How Dev and Ops are at cross purposes
The basic job of a developer is to make changes, while an operations team is tasked with uptime and reliability, of making sure that the application is stable and everything is predictable.
Boiled down to the basics, the two roles are at cross purposes to one another and this misalignment plays out in a number of ways.
The developers might suddenly dump a ton of code on operations, forcing them to forego a weekend as they work to ensure that tasks like integration testing, builds, and building virtual machines are completed on time.
In response to urgent business requirements developers might push code which would not be deployed because the operations team would take some time to certify the code as production ready, and by the time the rollout happened it would be too late.
This siloed approach is a relic of the times when software development cycles stretched for months, even years. It’s out of place in an Agile environment.

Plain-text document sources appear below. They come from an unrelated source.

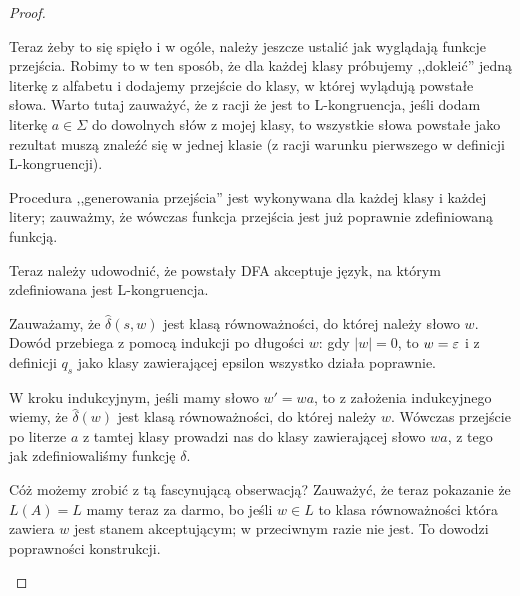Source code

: \begin{proof}
\begin{description}
        Teraz żeby to się spięło i w ogóle, należy jeszcze ustalić jak wyglądają funkcje przejścia. Robimy to w ten sposób, że dla każdej klasy próbujemy ,,dokleić'' jedną literkę z alfabetu i dodajemy przejście do klasy, w której wylądują powstałe słowa. Warto tutaj zauważyć, że z racji że jest to L-kongruencja, jeśli dodam literkę \(a \in \Sigma \) do dowolnych słów z mojej klasy, to wszystkie słowa powstałe jako rezultat muszą znaleźć się w jednej klasie (z racji warunku pierwszego w definicji L-kongruencji). 
        
        Procedura ,,generowania przejścia'' jest wykonywana dla każdej klasy i każdej litery; zauważmy, że wówczas funkcja przejścia jest już poprawnie zdefiniowaną funkcją. 
        
        Teraz należy udowodnić, że powstały DFA akceptuje język, na którym zdefiniowana jest L-kongruencja. 
        
        Zauważamy, że \(\hat\delta(s, w) \) jest klasą równoważności, do której należy słowo \(w\). Dowód przebiega z pomocą indukcji po długości \(w\): gdy \(|w| = 0\), to \( w = \varepsilon \) i z definicji \(q_s\) jako klasy zawierającej epsilon wszystko działa poprawnie.
        
        W kroku indukcyjnym, jeśli mamy słowo \(w' = wa\), to z założenia indukcyjnego wiemy, że \(\hat\delta(w)\) jest klasą równoważności, do której należy \(w\). Wówczas przejście po literze \(a\) z tamtej klasy prowadzi nas do klasy zawierającej słowo \(wa\), z tego jak zdefiniowaliśmy funkcję \(\delta\). 
        
        Cóż możemy zrobić z tą fascynującą obserwacją? Zauważyć, że teraz pokazanie że \(L(A) = L\) mamy teraz za darmo, bo jeśli \(w \in L\) to klasa równoważności która zawiera \(w\) jest stanem akceptującym; w przeciwnym razie nie jest. To dowodzi poprawności konstrukcji. 
        
        
    \end{description}
\end{proof}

This approach is not only responsible for code deployments getting delayed but is also the reason why time to live (TTL) for defects is so long. When multiple teams are responsible for testing, building and deploying code it takes a while, especially in complex enterprise environments to isolate and troubleshoot the fault.
Enter DevOps!
Using DevOps to make software development efficient
DevOps essentially brings the functions of software engineering, quality assurance, and technical operations under one team. It breaks down silos and creates synergies so that the strengths of the various teams are combined and the opportunity cost of wasted IT is drastically reduced.
Here are some of the things that happen when you implement DevOps:
- Continuous integration and deployment: Instead of the code being integrated and deployed at the end of the release cycle, DevOps ensures that changes are incorporated into the trunk so that new features can be rolled out more quickly.
- Automated acceptance testing: Acceptance testing is automated so that every time a change happens in code base the time to deploy can be slashed.
- A culture of trust: Because everyone associated with the code delivery chain is on the same team there are no unpleasant surprises and the entire team can work as one well oiled unit.
- Peer review of changes: Instead of a change being externally reviewed as before DevOps helps institute a system of peer review. Because of internal familiarity with the code the process yields higher quality results more quickly.
DevOps like practices, for example has resulted in Amazon Web Services deploying once every 11.6 seconds as opposed to once in 5-6 months with Waterfall models. This speed of development ultimately results in massive wins.
There is data to support the benefits of DevOps as opposed to traditional software development processes. A survey by Puppet Labs, a DevOps tool shows that:
- Traditional processes are 41% more time consuming.
- In traditional processes 21% more time is spent dealing with emergencies.
- Adopting DevOps mean that time invested in infrastructure improvement increases by 33%.
- IT departments that adopt DevOps see 50% lower change fail rates than companies who have not implemented DevOps.
- Companies that have adopted DevOps are twice as likely to exceed profitability and market share goals and experience 50% higher market capitalization growth in 3
Perhaps the last statistic is what businesses should be paying into- properly implemented DevOps can make IT departments lean and mean and actually make the entire organization more reliable and agile, and actually end up affecting the stock price!
Conclusion
Because DevOps demands new skillsets an organization might struggle to find people who are comfortable in this role. Most companies get around this problem by either making developers work in operations roles, making them automate scripts and create reusable code libraries etc., or by increasing the support role of the development team and making them responsible for tasks like build and deploy.
DevOps is not a silver bullet for IT efficiency and effectiveness but implemented properly it can be a game changer.